If a line in the listing includes the word "their", copy it out.

### PROVIDED DATA
═══
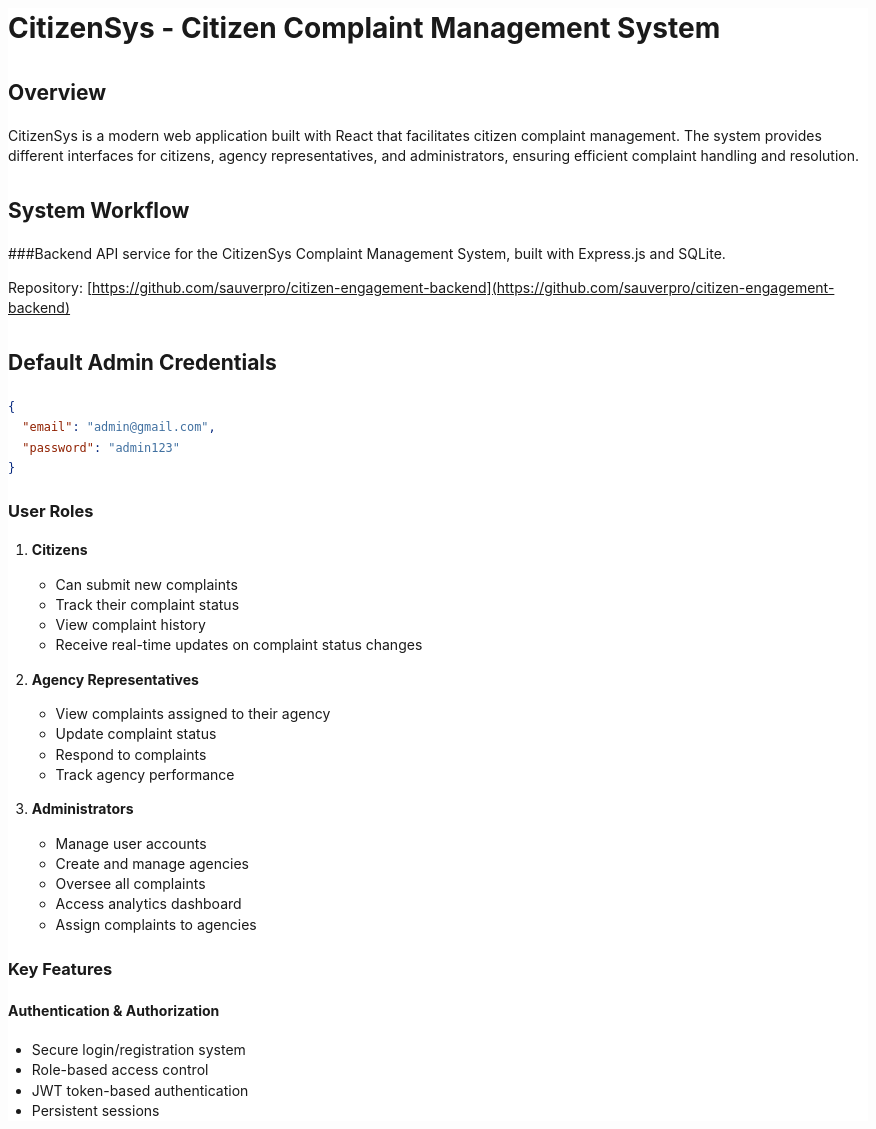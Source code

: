 # CitizenSys - Citizen Complaint Management System

## Overview
CitizenSys is a modern web application built with React that facilitates citizen complaint management. The system provides different interfaces for citizens, agency representatives, and administrators, ensuring efficient complaint handling and resolution.

## System Workflow

###Backend API service for the CitizenSys Complaint Management System, built with Express.js and SQLite.

Repository: [https://github.com/sauverpro/citizen-engagement-backend](https://github.com/sauverpro/citizen-engagement-backend)

## Default Admin Credentials
```json
{
  "email": "admin@gmail.com",
  "password": "admin123"
}
```

### User Roles

1. **Citizens**
   - Can submit new complaints
   - Track their complaint status
   - View complaint history
   - Receive real-time updates on complaint status changes

2. **Agency Representatives**
   - View complaints assigned to their agency
   - Update complaint status
   - Respond to complaints
   - Track agency performance

3. **Administrators**
   - Manage user accounts
   - Create and manage agencies
   - Oversee all complaints
   - Access analytics dashboard
   - Assign complaints to agencies

### Key Features

#### Authentication & Authorization
- Secure login/registration system
- Role-based access control
- JWT token-based authentication
- Persistent sessions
═══
### SOLUTION TO THIS TASK
   - Track their complaint status
   - View complaints assigned to their agency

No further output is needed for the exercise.